Julian inclina la tête, presque amusé.

— C’est exactement ce que vous feriez, inspecteur. Nous sommes plus semblables que vous ne le voulez.

Le picotement revint derrière les tempes d’Amara. Les ombres, dans les coins, palpitaient doucement. Elle les vit – vraiment – pour la première fois : non pas des ténèbres, mais des plis de monde pliés sur eux-mêmes, comme si quelque chose attendait juste derrière le décor.

— Non, dit-elle lentement. Vous, vous avez le choix de la méthode. Moi, je préfère les menottes aux échecs. Vous n’avez pas tué cette créature parce que vous voulez savoir qui l’a envoyée. Mais vous n’avez pas rattrapé Barnaby parce que vous voulez autre chose. Quoi ?

Julian s’approcha. Un pas. Deux. Il était assez près pour qu’elle sente l’odeur de poussière ancienne sur ses vêtements – son manteau noir, usé aux coutures, qui avait traversé des décennies sans prendre une ride.

— Je veux savoir pourquoi votre père cachait une carte de l’Ordre dans un sous-sol à Brixton. Et pourquoi le sifflet qu’il vous a laissé porte un sceau de famille que je n’ai vu qu’une seule fois. Il y a trois cents ans. Sur la main d’un homme que j’ai tué.

Il sortit le sifflet en laiton de sa poche. Amara sursauta – il le lui avait pris, quand ? – et le tendit entre eux.

— Le nom gravé à l’intérieur. Vous l’avez déjà lu ?

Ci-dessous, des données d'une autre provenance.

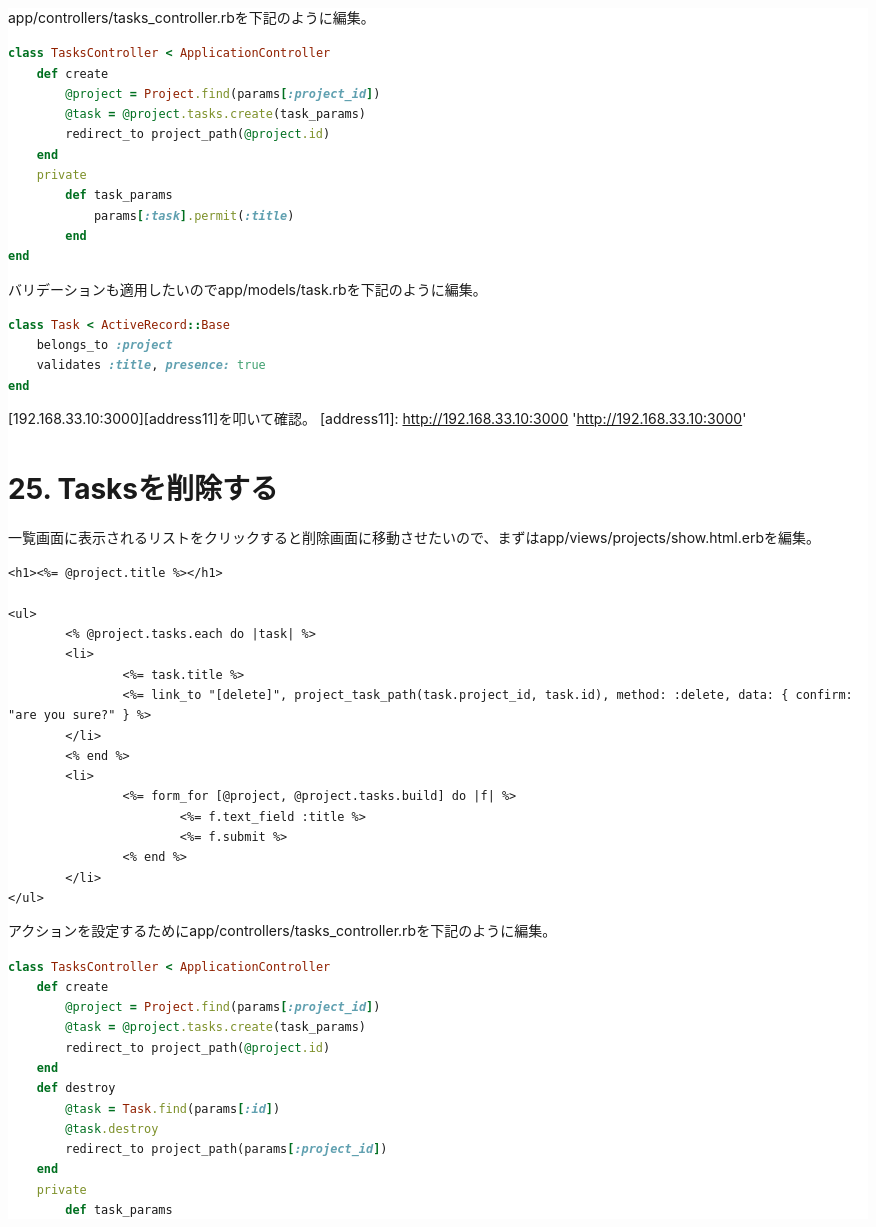 app/controllers/tasks_controller.rbを下記のように編集。

```ruby
class TasksController < ApplicationController
	def create
		@project = Project.find(params[:project_id])
		@task = @project.tasks.create(task_params)
		redirect_to project_path(@project.id)
	end
	private
		def task_params
			params[:task].permit(:title)
		end
end
```

バリデーションも適用したいのでapp/models/task.rbを下記のように編集。

```ruby
class Task < ActiveRecord::Base
	belongs_to :project
	validates :title, presence: true
end
```

[192.168.33.10:3000][address11]を叩いて確認。
[address11]: http://192.168.33.10:3000 'http://192.168.33.10:3000'

# 25. Tasksを削除する

一覧画面に表示されるリストをクリックすると削除画面に移動させたいので、まずはapp/views/projects/show.html.erbを編集。

```erb
<h1><%= @project.title %></h1>

<ul>
        <% @project.tasks.each do |task| %>
        <li>
                <%= task.title %>
                <%= link_to "[delete]", project_task_path(task.project_id, task.id), method: :delete, data: { confirm: "are you sure?" } %>
        </li>
        <% end %>
        <li>
                <%= form_for [@project, @project.tasks.build] do |f| %>
                        <%= f.text_field :title %>
                        <%= f.submit %>
                <% end %>
        </li>
</ul>
```

アクションを設定するためにapp/controllers/tasks_controller.rbを下記のように編集。

```ruby
class TasksController < ApplicationController
	def create
		@project = Project.find(params[:project_id])
		@task = @project.tasks.create(task_params)
		redirect_to project_path(@project.id)
	end
	def destroy
		@task = Task.find(params[:id])
		@task.destroy
		redirect_to project_path(params[:project_id])
	end
	private
		def task_params
```

[dotinstall]: http://dotinstall.com/lessons/basic_rails_v2/24905 '#05 タスク管理アプリを作ってみよう | Ruby on Rails 4入門 - プログラミングならドットインストール'
[address]: http://192.168.33.10:3000 'http://192.168.33.10:3000'
[address2]: http://192.168.33.10:3000/projects/ 'http://192.168.33.10:3000/projects/'
[address3]: http://192.168.33.10:3000 'http://192.168.33.10:3000'
[address4]: http://192.168.33.10:3000 'http://192.168.33.10:3000'
[address5]: http://192.168.33.10:3000 'http://192.168.33.10:3000'
[address6]: http://192.168.33.10:3000 'http://192.168.33.10:3000'
[address7]: http://192.168.33.10:3000 'http://192.168.33.10:3000'
[address8]: http://192.168.33.10:3000 'http://192.168.33.10:3000'
[address9]: http://192.168.33.10:3000 'http://192.168.33.10:3000'
[address10]: http://192.168.33.10:3000 'http://192.168.33.10:3000'
[address12]: http://192.168.33.10:3000 'http://192.168.33.10:3000'
[address13]: http://192.168.33.10:3000 'http://192.168.33.10:3000'
[address14]: http://192.168.33.10:3000 'http://192.168.33.10:3000'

Elle l’avait lu. Elle avait passé un doigt sur la gravure des centaines de fois, enfant, en cachette. Mais le dire à voix haute, devant Julian, c’était ouvrir une porte qu’elle avait mis vingt ans à fermer.

— « Cole », dit-elle. C’est tout. Cole.

Julian secoua la tête. Il retourna le sifflet et fit glisser son pouce sur l’intérieur du rebord – là où une autre gravure, ténue, presque invisible, serpentait en boucles serrées.

— Pas Cole, murmura-t-il. Caldor. Votre père était un Caldor, Amara. La famille qui a fondé l’Ordre que je cherche depuis que j’ai quitté Londres. Et cette famille… c’est la seule qui ait jamais réussi à me tuer.

Le silence qui suivit fut plus lourd que toutes les créatures du monde souterrain. Amara fixa le sifflet, son nom – l’autre nom – gravé dans le métal, et sentit le sol se dérober sous ses pieds.

Et dans le couloir, indistincts, des pas approchaient.